On the front end of the TX600 is Hartke’s 12AX7 tube-preamp circuitry. While class-D amps are very efficient (the “D” doesn’t mean digital), they can lack in tonal quality if not helped in some way. By bringing tube-preamp circuitry into the mix, the help for additional warmth and growl is there.
When powered up, the controls on the TX600 illuminate in a warm orange for easy fixes on dark stages. The control layout itself is pretty straightforward and makes it simple for the most novice players to dial in their pleasure. The amp has both active and passive inputs, as well as a mute switch just off the input section. (I would have liked a footswitch option for the mute, but we can’t have it all!) There is a compressor dial followed by the gain to its right, and then the tone-stack EQ section. The brite switch boosts the top end, while the bass and treble controls bookend the mid controls that consist of a shape dial to set the depth of the mids and a frequency dial to set the center frequency from 200 Hz to 800 Hz. An oversized master control, a 1/8" auxiliary input, and a 1/8" headphone jack round out the front panel. The back panel is as no-frills as they come. It houses a preamp out, a power-amp in, a direct pre-EQ XLR out, and 1/4" and Speakon connectors. There is also a fan to keep the power-amp circuit and power supply cool, although I found it to be a touchnoisy when it kicked in.
That Sweet Warm Glow
After plugging the TX600 into an Eden 410XLT, I was able to dial in some pretty nice tones rather quickly with an active 1977 Music Man StingRay. EQ for bass is such a subjective discussion, but since the TX600 is a fairly dynamic unit, it was easy to tailor to my taste.
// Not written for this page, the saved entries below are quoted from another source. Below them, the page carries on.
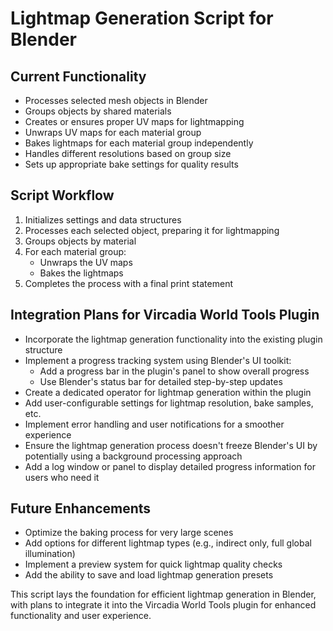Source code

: # Lightmap Generation Script for Blender

## Current Functionality

- Processes selected mesh objects in Blender
- Groups objects by shared materials
- Creates or ensures proper UV maps for lightmapping
- Unwraps UV maps for each material group
- Bakes lightmaps for each material group independently
- Handles different resolutions based on group size
- Sets up appropriate bake settings for quality results

## Script Workflow

1. Initializes settings and data structures
2. Processes each selected object, preparing it for lightmapping
3. Groups objects by material
4. For each material group:
   - Unwraps the UV maps
   - Bakes the lightmaps
5. Completes the process with a final print statement

## Integration Plans for Vircadia World Tools Plugin

- Incorporate the lightmap generation functionality into the existing plugin structure
- Implement a progress tracking system using Blender's UI toolkit:
  - Add a progress bar in the plugin's panel to show overall progress
  - Use Blender's status bar for detailed step-by-step updates
- Create a dedicated operator for lightmap generation within the plugin
- Add user-configurable settings for lightmap resolution, bake samples, etc.
- Implement error handling and user notifications for a smoother experience
- Ensure the lightmap generation process doesn't freeze Blender's UI by potentially using a background processing approach
- Add a log window or panel to display detailed progress information for users who need it

## Future Enhancements

- Optimize the baking process for very large scenes
- Add options for different lightmap types (e.g., indirect only, full global illumination)
- Implement a preview system for quick lightmap quality checks
- Add the ability to save and load lightmap generation presets

This script lays the foundation for efficient lightmap generation in Blender, with plans to integrate it into the Vircadia World Tools plugin for enhanced functionality and user experience.
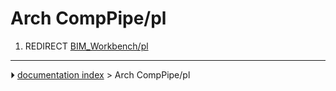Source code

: # Arch CompPipe/pl
1.  REDIRECT [BIM_Workbench/pl](BIM_Workbench/pl.md)



---
⏵ [documentation index](../README.md) > Arch CompPipe/pl
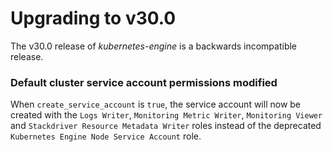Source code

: # Upgrading to v30.0
The v30.0 release of *kubernetes-engine* is a backwards incompatible
release.

### Default cluster service account permissions modified

When `create_service_account` is `true`, the service account will now be created with the `Logs Writer`, `Monitoring Metric Writer`, `Monitoring Viewer` and `Stackdriver Resource Metadata Writer` roles instead of the deprecated `Kubernetes Engine Node Service Account` role.
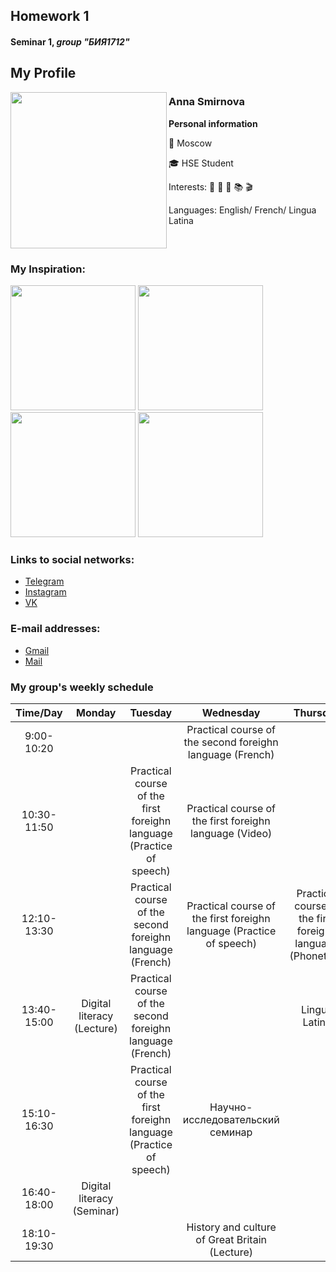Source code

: ## Homework 1
#### Seminar 1, _group "БИЯ1712"_

## My Profile 
<img src="https://pp.userapi.com/c637725/v637725238/41f6d/Mcc4RwIDMxc.jpg" width="250" height="250" align="left"/> 

### **Anna Smirnova** 

**Personal information**

:milky_way: Moscow

:mortar_board: HSE Student

Interests: :musical_note: :musical_keyboard: :basketball: :books: :clapper:

Languages: English/ French/ Lingua Latina 

<br clear="all"/> 

  
### My Inspiration:
<img src="https://pp.userapi.com/c841030/v841030913/55ee4/7ctHybpbAxY.jpg" width="200" height="200" />             <img src="https://pp.userapi.com/c834301/v834301156/41a5e/uPowXJlQMes.jpg" width="200" height="200" />             <img src="https://pp.userapi.com/c840025/v840025156/1d3be/7C6qm1nLc48.jpg" width="200" height="200" />             <img src="https://pp.userapi.com/c639429/v639429962/61026/bxv1aUL0dHU.jpg" width="200" height="200" />




### Links to social networks:
* [Telegram](https://t.me/annushc)
* [Instagram](https://www.instagram.com/annushc/)
* [VK](https://vk.com/annushc)
### E-mail addresses:
* [Gmail](mailto:annushc@gmail.ru)
* [Mail](mailto:annushc@mail.ru)

### My group's weekly schedule

Time/Day|Monday|Tuesday|Wednesday|Thursday|Friday|Saturday
:---:|:---:|:---:|:---:|:---:|:---:|:---:|
|9:00-10:20|||Practical course of the second foreighn language (French)
10:30-11:50||Practical course of the first foreighn language (Practice of speech)|Practical course of the first foreighn language (Video)||Practical course of the first foreighn language (Grammar)|
12:10-13:30||Practical course of the second foreighn language (French)|Practical course of the first foreighn language (Practice of speech)|Practical course of the first foreighn language (Phonetics)|Practical course of the first foreighn language (Grammar)|
13:40-15:00|Digital literacy (Lecture)|Practical course of the second foreighn language (French)||Lingua Latina||
15:10-16:30||Practical course of the first foreighn language (Practice of speech)|Научно-исследовательский семинар||History and culture of Great Britain (Seminar)|
16:40-18:00|Digital literacy (Seminar)||||
18:10-19:30|||History and culture of Great Britain (Lecture)|||


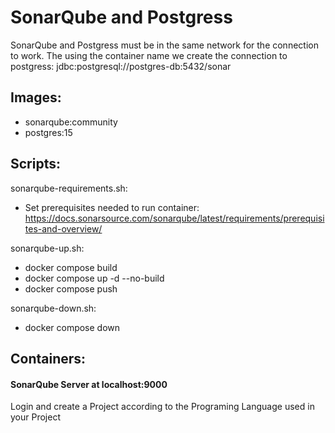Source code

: # SonarQube and Postgress
SonarQube and Postgress must be in the same network for the connection to work. The using the container name we create the connection to postgress: jdbc:postgresql://postgres-db:5432/sonar

## Images:
- sonarqube:community
- postgres:15

## Scripts:
sonarqube-requirements.sh:
- Set prerequisites needed to run container: https://docs.sonarsource.com/sonarqube/latest/requirements/prerequisites-and-overview/

sonarqube-up.sh:
- docker compose build
- docker compose up -d --no-build
- docker compose push


sonarqube-down.sh:
- docker compose down

## Containers:
#### SonarQube Server at localhost:9000
Login and create a Project according to the Programing Language used in your Project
To start, I dialed in a fair amount of compression by setting it at 2 o’clock, and went for the classic mid scoop by setting the bass control at 2 o’clock, the shape dialed down to nil, the frequency at 5 o’clock, and the treble at 11 o’clock. The mid scoop played well with the Music Man by giving me a wonderfully squashed slap tone with articulation and clarity. And when I engaged the brite switch, I was provided just enough additional high-end sparkle on top.
I wanted to open up the amp a little, so I pulled the compression back to about 10 o’clock. When I added some mids by setting the shape at 3 o’clock and frequency at 11 o’clock, and pulled back the bass to 9 o’clock and eased the treble to noon, I was greeted with a piano-like bell tone with shimmer and shine.
Next, I switched over to a ’68 Fender P with a custom Seymour Duncan single-coil and strung with flats. The compressor tightened things up the way I wanted by setting it at 11 o’clock. I also moved the bass to 10 o’clock, kept the shape at 3 o’clock and frequency at 11 o’clock (which added a great low-mid boost), and the treble a little higher at 3 o’clock. The upper register shined with this setting, and the tone retained all the vintage mojo of my P with no coloration. I had the brite switch engaged in this setting as well, and while I do like its functionality for extra top-end, it did add a bit of noise to the single-coil.
The best feature on the amp might be the compressor. It’s very easy and straightforward, and good for anybody unschooled in the ways of a compressor/limiter. You’ve heard it before, but most of us just don’t realize how much we need some leveling, and Hartke nailed it by including this simple, effective element.
The TX600 brings outstanding portability and affordability together into a 600-watt amp. I can’t necessarily say that the TX600 has its own voice, but that can be a very good thing if you want to get a good representation of your bass. If you are trying to emulate another amp or have a specific tone in mind, just make sure you give the TX600 a good run-through in person. Though I would have liked a footswitch control option for the mute (and maybe also for the brite switch), I found the 12AX7 tube-preamp circuit, tone-stack EQ, and compression section to be thoughtful touches—all of which will appeal to bassists looking for an inexpensive, all-in-one solution for headphone practice, rehearsals, and the stage.